Exercise details: Below are the records; count how many of their lines hold the string "Twitter" and give the number alone.

[Data under study Boundary: Start]

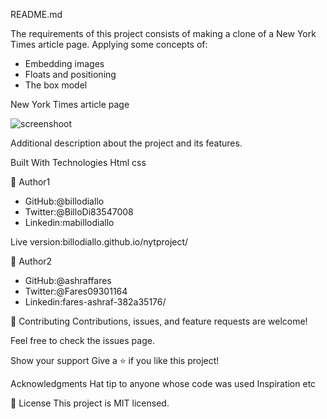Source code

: README.md                    

The requirements of this project consists of making a clone of a New York Times article page. Applying some concepts of:

- Embedding images
- Floats and positioning
- The box model


New York Times article page

![screenshoot](https://user-images.githubusercontent.com/11162987/104711856-eeb8c580-5732-11eb-9a2a-abc0f846c7a2.PNG)



Additional description about the project and its features.

Built With Technologies Html css

👤 Author1

- GitHub:@billodiallo
- Twitter:@BilloDi83547008
- Linkedin:mabillodiallo
 
Live version:billodiallo.github.io/nytproject/

👤 Author2

- GitHub:@ashraffares
- Twitter:@Fares09301164
- Linkedin:fares-ashraf-382a35176/



🤝 Contributing Contributions, issues, and feature requests are welcome!

Feel free to check the issues page.

Show your support Give a ⭐️ if you like this project!

Acknowledgments Hat tip to anyone whose code was used Inspiration etc

📝 License This project is MIT licensed.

[Data under study Boundary: End]

Task result: 2